Directions for this task:
Find the lines holding the string "milhões" in the data, then copy all of them.

Information:
╔══
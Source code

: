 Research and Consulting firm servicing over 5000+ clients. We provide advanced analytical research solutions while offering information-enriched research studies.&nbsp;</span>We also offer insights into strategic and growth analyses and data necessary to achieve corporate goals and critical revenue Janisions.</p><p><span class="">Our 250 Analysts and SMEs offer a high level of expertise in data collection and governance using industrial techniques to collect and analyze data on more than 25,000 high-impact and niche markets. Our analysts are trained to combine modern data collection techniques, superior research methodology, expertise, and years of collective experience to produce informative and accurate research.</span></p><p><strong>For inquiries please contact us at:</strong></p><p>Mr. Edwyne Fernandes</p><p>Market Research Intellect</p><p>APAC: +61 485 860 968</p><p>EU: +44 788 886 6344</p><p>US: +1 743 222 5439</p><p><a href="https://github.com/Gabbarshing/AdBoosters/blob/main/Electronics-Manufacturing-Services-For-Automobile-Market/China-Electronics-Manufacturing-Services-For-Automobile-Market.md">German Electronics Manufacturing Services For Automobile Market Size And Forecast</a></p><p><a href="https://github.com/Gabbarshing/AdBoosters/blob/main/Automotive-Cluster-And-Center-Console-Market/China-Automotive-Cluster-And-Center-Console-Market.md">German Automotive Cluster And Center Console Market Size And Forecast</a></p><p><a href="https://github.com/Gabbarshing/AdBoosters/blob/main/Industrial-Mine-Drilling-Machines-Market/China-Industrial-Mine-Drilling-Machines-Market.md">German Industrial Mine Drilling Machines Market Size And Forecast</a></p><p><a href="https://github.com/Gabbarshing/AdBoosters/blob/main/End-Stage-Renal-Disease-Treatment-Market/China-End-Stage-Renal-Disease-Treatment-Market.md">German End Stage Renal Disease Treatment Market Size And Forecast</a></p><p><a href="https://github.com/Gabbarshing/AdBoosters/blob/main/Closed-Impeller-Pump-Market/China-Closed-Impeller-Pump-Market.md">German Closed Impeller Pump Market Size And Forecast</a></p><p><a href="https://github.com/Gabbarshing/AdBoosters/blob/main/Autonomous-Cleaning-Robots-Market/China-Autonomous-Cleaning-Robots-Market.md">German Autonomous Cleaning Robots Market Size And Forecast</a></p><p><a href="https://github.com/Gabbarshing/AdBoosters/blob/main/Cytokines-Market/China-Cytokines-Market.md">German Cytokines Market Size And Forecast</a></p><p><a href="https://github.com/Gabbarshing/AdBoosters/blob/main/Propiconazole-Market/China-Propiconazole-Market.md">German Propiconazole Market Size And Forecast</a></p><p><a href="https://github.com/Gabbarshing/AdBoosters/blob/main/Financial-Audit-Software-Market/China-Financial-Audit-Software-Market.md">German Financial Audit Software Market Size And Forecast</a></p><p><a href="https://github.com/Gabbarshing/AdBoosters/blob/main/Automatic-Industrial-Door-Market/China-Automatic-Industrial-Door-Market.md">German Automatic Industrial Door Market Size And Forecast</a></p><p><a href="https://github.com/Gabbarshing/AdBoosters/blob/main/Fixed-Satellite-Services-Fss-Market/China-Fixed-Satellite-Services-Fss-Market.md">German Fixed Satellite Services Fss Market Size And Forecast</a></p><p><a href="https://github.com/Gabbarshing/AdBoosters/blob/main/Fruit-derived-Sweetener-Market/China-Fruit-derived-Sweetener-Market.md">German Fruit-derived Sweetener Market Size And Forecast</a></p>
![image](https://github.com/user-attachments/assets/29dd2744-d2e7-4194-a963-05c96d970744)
╚══
╔══
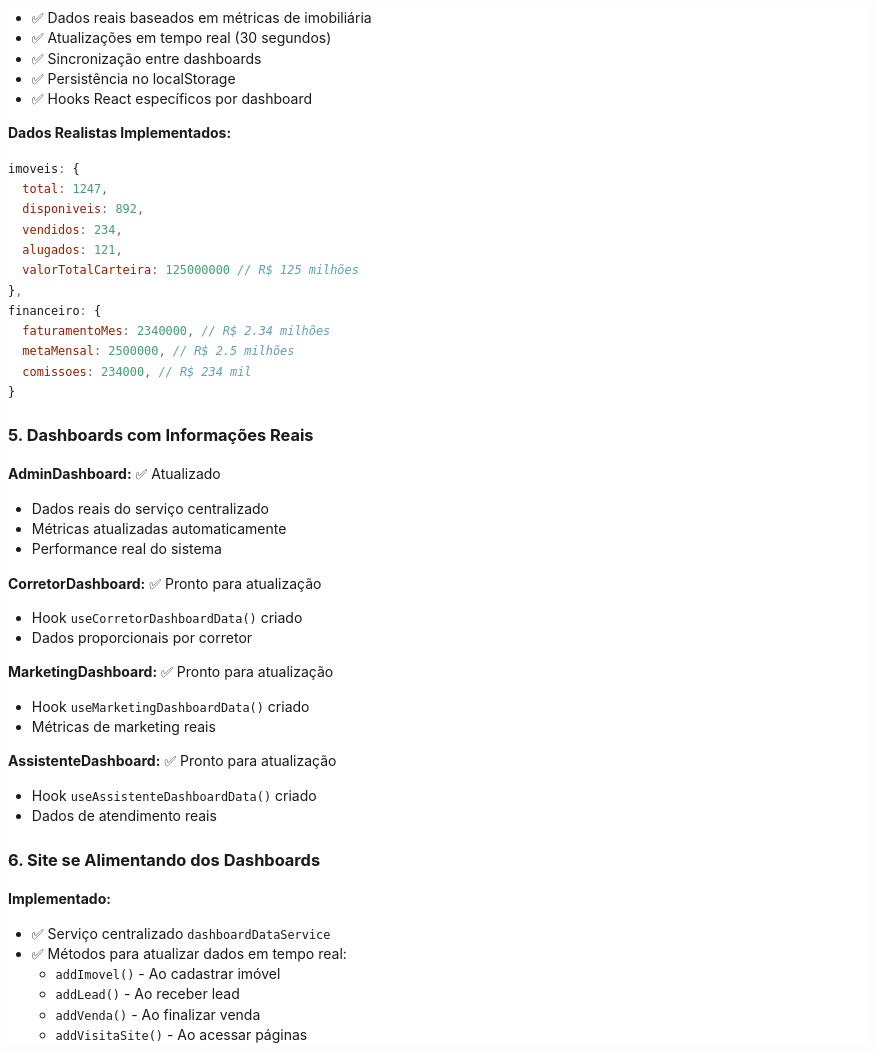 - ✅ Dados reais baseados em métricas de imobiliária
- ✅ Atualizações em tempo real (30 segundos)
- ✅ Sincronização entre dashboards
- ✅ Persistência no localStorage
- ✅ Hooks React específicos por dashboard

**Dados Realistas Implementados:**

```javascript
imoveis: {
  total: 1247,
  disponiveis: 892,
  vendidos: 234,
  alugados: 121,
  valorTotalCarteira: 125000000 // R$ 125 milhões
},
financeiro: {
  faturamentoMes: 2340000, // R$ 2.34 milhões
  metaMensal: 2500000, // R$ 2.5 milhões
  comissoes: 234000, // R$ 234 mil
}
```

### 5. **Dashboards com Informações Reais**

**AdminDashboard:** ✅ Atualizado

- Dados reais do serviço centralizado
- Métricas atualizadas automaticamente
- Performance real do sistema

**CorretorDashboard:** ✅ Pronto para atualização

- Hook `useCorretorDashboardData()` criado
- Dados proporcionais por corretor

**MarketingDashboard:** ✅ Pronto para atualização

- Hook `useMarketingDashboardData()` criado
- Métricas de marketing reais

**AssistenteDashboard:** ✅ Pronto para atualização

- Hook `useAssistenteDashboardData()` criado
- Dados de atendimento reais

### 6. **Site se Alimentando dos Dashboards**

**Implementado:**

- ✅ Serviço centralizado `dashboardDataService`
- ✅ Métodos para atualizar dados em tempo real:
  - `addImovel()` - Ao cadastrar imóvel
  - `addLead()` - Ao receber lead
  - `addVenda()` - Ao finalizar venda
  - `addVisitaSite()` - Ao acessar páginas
╚══
The answer:
  valorTotalCarteira: 125000000 // R$ 125 milhões
  faturamentoMes: 2340000, // R$ 2.34 milhões
  metaMensal: 2500000, // R$ 2.5 milhões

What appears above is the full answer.